In pyKasso, the travel medium represents the geologic setting, in which some rock units are more soluble than others (i.e., easier for conduits to travel through). Conduits are also assumed to form preferentially in certain orientations: in the direction of the maximum downwards hydraulic gradient and/or along the dip direction of bedding planes (Audra and Palmer, 2011; Dreybrodt et al., 2005). The user can specify which plane should influence conduit orientation. For shallow, unsaturated karst systems with an impermeable basal unit such as the example presented here, the gradient of the lower contact between the karstifiable unit and the underlying non-karstifiable unit is the dominant influence, because water recharging downwards from the land surface encounters a low-permeability barrier and subsequently flows laterally along this low-permeability surface (Filipponi, 2009).

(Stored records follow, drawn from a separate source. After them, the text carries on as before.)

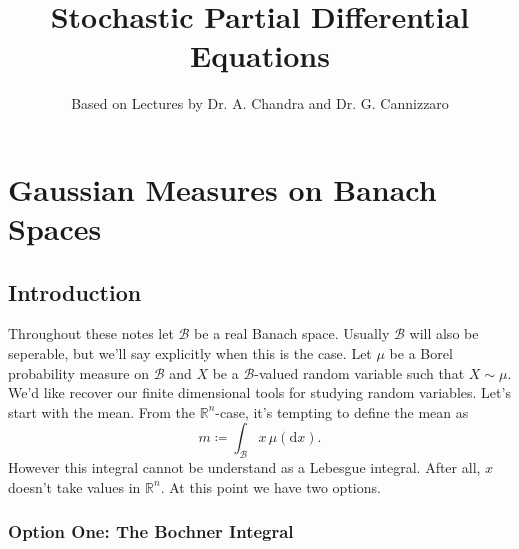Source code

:\documentclass[fontsize=12pt, DIV=10]{scrreprt}
\title{Stochastic Partial Differential Equations}
\author{Based on Lectures by Dr. A. Chandra and Dr. G. Cannizzaro}
\theoremstyle{remark}
\newcommand{\defeq}{\coloneqq}
\newcommand{\R}{\mathbb R}
\newcommand{\calB}{\mathcal B}
\newcommand{\dif}[1]{\text{d} #1}
\begin{document}
\maketitle

\tableofcontents

\chapter{Gaussian Measures on Banach Spaces}

\section{Introduction}

Throughout these notes let $\calB$ be a real Banach space. Usually $\calB$ will also be seperable, but we'll say explicitly when this is the case. Let $\mu$ be a Borel probability measure on $\calB$ and $X$ be a $\calB$-valued random variable such that $X \sim \mu$. We'd like recover our finite dimensional tools for studying random variables. Let's start with the mean. From the $\R^n$-case, it's tempting to define the mean as
\begin{equation}
	m \defeq \int_{\calB} x \, \mu(\dif x).
\end{equation}
However this integral cannot be understand as a Lebesgue integral. After all, $x$ doesn't take values in $\R^n$. At this point we have two options.

\subsection{Option One: The Bochner Integral}
\end{document}
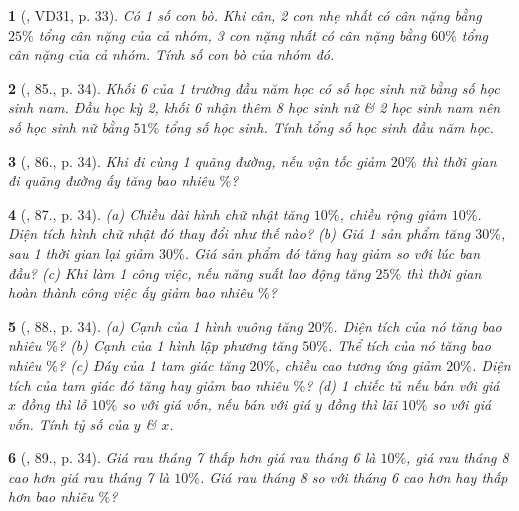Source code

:\documentclass{article}
\newtheorem{baitoan}{}
\begin{document}
\begin{baitoan}[\cite{Binh_Toan_6_tap_2}, VD31, p. 33]
	Có 1 số con bò. Khi cân, 2 con nhẹ nhất có cân nặng bằng $25\%$ tổng cân nặng của cả nhóm, 3 con nặng nhất có cân nặng bằng $60\%$ tổng cân nặng của cả nhóm. Tính số con bò của nhóm đó.
\end{baitoan}

\begin{baitoan}[\cite{Binh_Toan_6_tap_2}, 85., p. 34]
	Khối 6 của 1 trường đầu năm học có số học sinh nữ bằng số học sinh nam. Đầu học kỳ 2, khối 6 nhận thêm 8 học sinh nữ \& 2 học sinh nam nên số học sinh nữ bằng $51\%$ tổng số học sinh. Tính tổng số học sinh đầu năm học.
\end{baitoan}

\begin{baitoan}[\cite{Binh_Toan_6_tap_2}, 86., p. 34]
	Khi đi cùng 1 quãng đường, nếu vận tốc giảm $20\%$ thì thời gian đi quãng đường ấy tăng bao nhiêu $\%$?
\end{baitoan}

\begin{baitoan}[\cite{Binh_Toan_6_tap_2}, 87., p. 34]
	(a) Chiều dài hình chữ nhật tăng $10\%$, chiều rộng giảm $10\%$. Diện tích hình chữ nhật đó thay đổi như thế nào? (b) Giá 1 sản phẩm tăng $30\%$, sau 1 thời gian lại giảm $30\%$. Giá sản phẩm đó tăng hay giảm so với lúc ban đầu? (c) Khi làm 1 công việc, nếu năng suất lao động tăng $25\%$ thì thời gian hoàn thành công việc ấy giảm bao nhiêu $\%$?
\end{baitoan}

\begin{baitoan}[\cite{Binh_Toan_6_tap_2}, 88., p. 34]
	(a) Cạnh của 1 hình vuông tăng $20\%$. Diện tích của nó tăng bao nhiêu $\%$? (b) Cạnh của 1 hình lập phương tăng $50\%$. Thể tích của nó tăng bao nhiêu $\%$? (c) Đáy của 1 tam giác tăng $20\%$, chiều cao tương ứng giảm $20\%$. Diện tích của tam giác đó tăng hay giảm bao nhiêu $\%$? (d) 1 chiếc tủ nếu bán với giá $x$ đồng thì lỗ $10\%$ so với giá vốn, nếu bán với giá $y$ đồng thì lãi $10\%$ so với giá vốn. Tính tỷ số của $y$ \& $x$.
\end{baitoan}

\begin{baitoan}[\cite{Binh_Toan_6_tap_2}, 89., p. 34]
	Giá rau tháng 7 thấp hơn giá rau tháng 6 là $10\%$, giá rau tháng 8 cao hơn giá rau tháng 7 là $10\%$. Giá rau tháng 8 so với tháng 6 cao hơn hay thấp hơn bao nhiêu $\%$?
\end{baitoan}
\end{document}

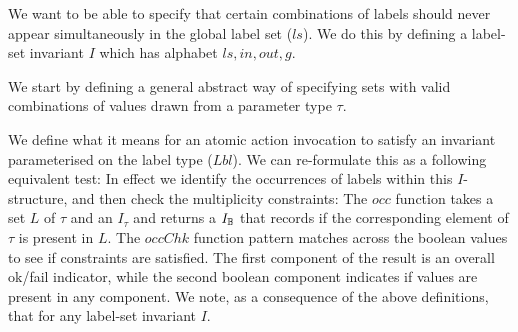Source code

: We want to be able to specify that certain combinations
of labels should never appear simultaneously
in the global label set ($ls$).
We do this by defining a label-set invariant $I$
which has alphabet $ls,in,out,g$.

We start by defining a general abstract way of specifying
sets with valid combinations
of values drawn from a parameter type $\tau$.

We define what it means for an atomic action invocation
to satisfy an invariant parameterised on the label type ($Lbl$).
We can re-formulate this as a following equivalent test:
In effect we identify the occurrences of labels within this $I$-structure,
and then check the multiplicity constraints:
The $occ$ function takes a set $L$ of $\tau$ and an $I_\tau$ and returns a $I_{\mathbb{B}}$
that records if the corresponding element of $\tau$ is present in $L$.
The $occChk$ function pattern matches across the boolean values to see if
constraints are satisfied.
The first component of the result is an overall ok/fail indicator,
while the second boolean component indicates if values are present
in any component.
We note, as a consequence of the above definitions, that
for any label-set invariant $I$.

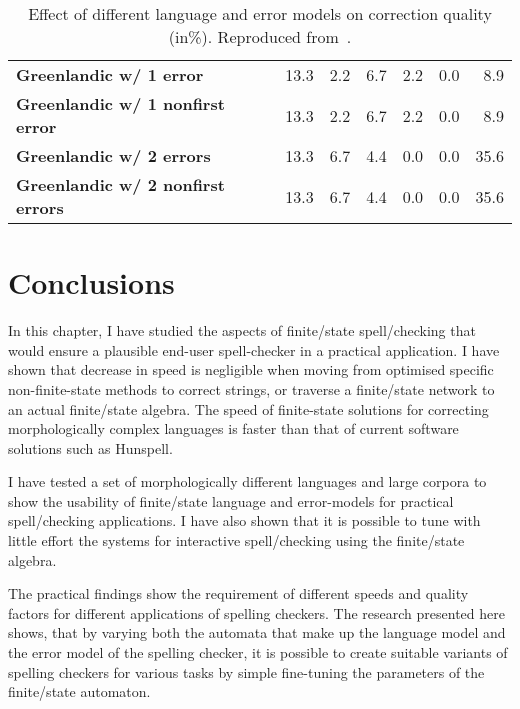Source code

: \documentclass[officiallayout,final]{unihelcompling}
\begin{document}
\begin{table}
\begin{tabular}{|l|r|r|r|r|r|r|}
        \hline
          \bf Greenlandic w/ 1 error & 13.3 & 2.2 & 6.7 & 2.2 & 0.0 & 8.9 \\
 \bf Greenlandic w/ 1 nonfirst error & 13.3 & 2.2 & 6.7 & 2.2 & 0.0 & 8.9 \\
         \bf Greenlandic w/ 2 errors & 13.3 & 6.7 & 4.4 & 0.0 & 0.0 & 35.6 \\
\bf Greenlandic w/ 2 nonfirst errors & 13.3 & 6.7 & 4.4 & 0.0 & 0.0 & 35.6 \\
        \hline
    \end{tabular}

    \caption{Effect of different language and error models on correction 
        quality (in\%). Reproduced from~.
    \label{table:nejlt-2013-repro}}
\end{table}

\section{Conclusions}

In this chapter, I have studied the aspects of finite\-/state spell\-/checking
that would ensure a plausible end-user spell-checker in a practical application. I
have shown that decrease in speed is negligible when moving from
optimised specific non-finite-state methods to correct strings, or traverse
a finite\-/state network to an actual finite\-/state algebra. The
speed of finite-state solutions for correcting morphologically complex
languages is faster than that of current software solutions such as Hunspell.

I have tested a set of morphologically different languages and large corpora to
show the usability of finite\-/state language and error-models for practical
spell\-/checking applications. I have also shown that it is possible to tune
with little effort the systems for interactive spell\-/checking using the
finite\-/state algebra.

The practical findings show the requirement of different speeds and quality
factors for different applications of spelling checkers. The research
presented here shows, that by varying both the automata that make up the
language model and the error model of the spelling checker, it is possible to
create suitable variants of spelling checkers for various tasks by simple
fine-tuning the parameters of the finite\-/state automaton.
\end{document}

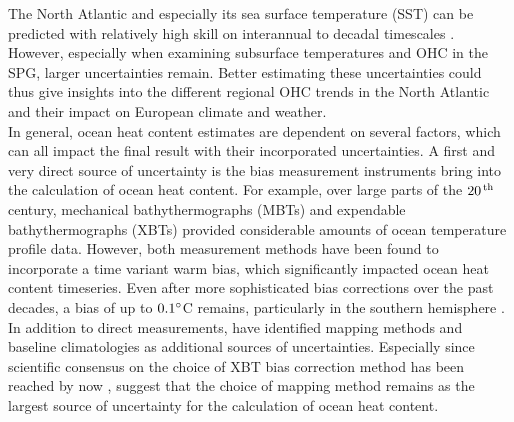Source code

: \documentclass[Masterarbeit.tex]{subfile}
\begin{document}
	The North Atlantic and especially its sea surface temperature (SST) can be predicted with relatively high skill on interannual to decadal timescales \citep{buckley_predictability_2019}. However, especially when examining subsurface temperatures and OHC in the SPG, larger uncertainties remain. Better estimating these uncertainties could thus give insights into the different regional OHC trends in the North Atlantic and their impact on European climate and weather. \\
	In general, ocean heat content estimates are dependent on several factors, which can all impact the final result with their incorporated uncertainties. A first and very direct source of uncertainty is the bias measurement instruments bring into the calculation of ocean heat content. For example, over large parts of the $20^{\un{th}}$ century, mechanical bathythermographs (MBTs) and expendable bathythermographs (XBTs) provided considerable amounts of ocean temperature profile data. However, both measurement methods have been found to incorporate a time variant warm bias, which significantly impacted ocean heat content timeseries. Even after more sophisticated bias corrections over the past decades, a bias of up to $0.1\degree$C remains, particularly in the southern hemisphere \citep{gouretski_correction_2020}. In addition to direct measurements, \cite{boyer_sensitivity_2016} have identified mapping methods and baseline climatologies as additional sources of uncertainties. Especially since scientific consensus on the choice of XBT bias correction method has been reached by now \citep{garcia-soto_overview_2021}, \cite{boyer_sensitivity_2016} suggest that the choice of mapping method remains as the largest source of uncertainty for the calculation of ocean heat content. \\
	
\end{document}

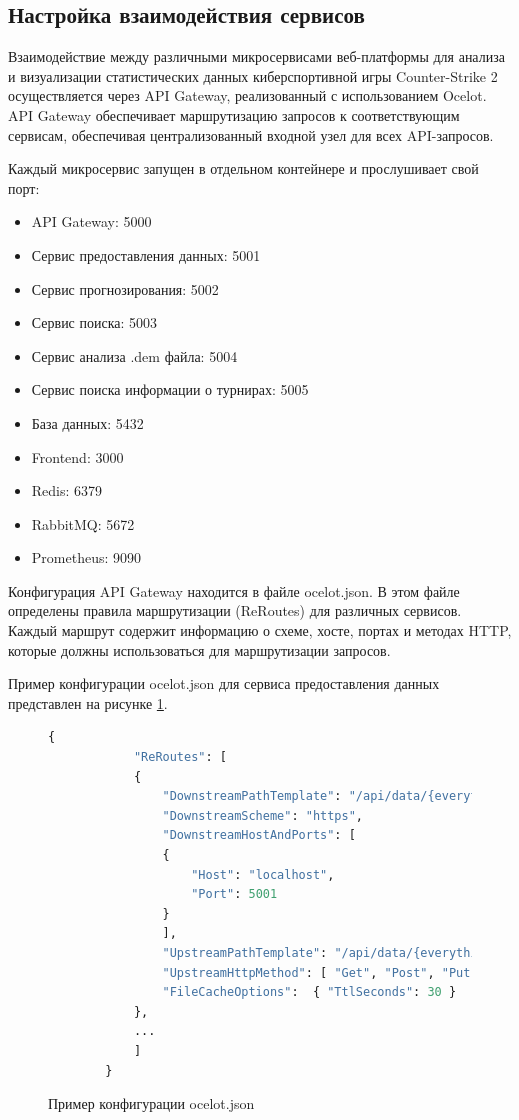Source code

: \subsection{Настройка взаимодействия сервисов}

Взаимодействие между различными микросервисами веб-платформы для анализа и визуализации статистических данных киберспортивной игры Counter-Strike 2 осуществляется через API Gateway, реализованный с использованием Ocelot. API Gateway обеспечивает маршрутизацию запросов к соответствующим сервисам, обеспечивая централизованный входной узел для всех API-запросов.

Каждый микросервис запущен в отдельном контейнере и прослушивает свой порт:

\begin{itemize}
	\item API Gateway: 5000
	\item Сервис предоставления данных: 5001
	\item Сервис прогнозирования: 5002
	\item Сервис поиска: 5003
	\item Сервис анализа .dem файла: 5004
	\item Сервис поиска информации о турнирах: 5005
	\item База данных: 5432
	\item Frontend: 3000
	\item Redis: 6379
	\item RabbitMQ: 5672
	\item Prometheus: 9090
\end{itemize}

Конфигурация API Gateway находится в файле ocelot.json. В этом файле определены правила маршрутизации (ReRoutes) для различных сервисов. Каждый маршрут содержит информацию о схеме, хосте, портах и методах HTTP, которые должны использоваться для маршрутизации запросов.

Пример конфигурации ocelot.json для сервиса предоставления данных представлен на рисунке \ref{list:ocelot}.

\begin{figure}
	\begin{lstlisting}[language=Python]
		{
			"ReRoutes": [
			{
				"DownstreamPathTemplate": "/api/data/{everything}",
				"DownstreamScheme": "https",
				"DownstreamHostAndPorts": [
				{
					"Host": "localhost",
					"Port": 5001
				}
				],
				"UpstreamPathTemplate": "/api/data/{everything}",
				"UpstreamHttpMethod": [ "Get", "Post", "Put", "Delete" ],
				"FileCacheOptions":  { "TtlSeconds": 30 }
			},
			...
			]
		}
	\end{lstlisting}
	\caption{Пример конфигурации ocelot.json}
	\label{list:ocelot}
\end{figure}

Stochasticity can be introduced to the simulations through the generation of a unique fracture network for each model realization, based on the statistical distribution of fracture families observed in the field. The statistical metrics describing the fracture network are the density, the minimum and maximum strike, and the minimum and maximum length. For a table of fracture statistics, see Fandel et al. (2022). Fractures are assumed to be easier for conduits to travel through than the surrounding rock.
Additional controls on the configuration of the simulated network are possible by iterating over multiple phases of karst development and over multiple outlets. The inlets to the system can also be divided into groups and assigned to separate outlets, representing different subcatchments within the larger system. These aspects tend to contribute more variability to the resulting networks than stochasticity arising from fractures only. All these aspects can be controlled in a deterministic or stochastic manner depending on the available information for a given site (see Fandel et al., 2022, for a full explanation of possible variations).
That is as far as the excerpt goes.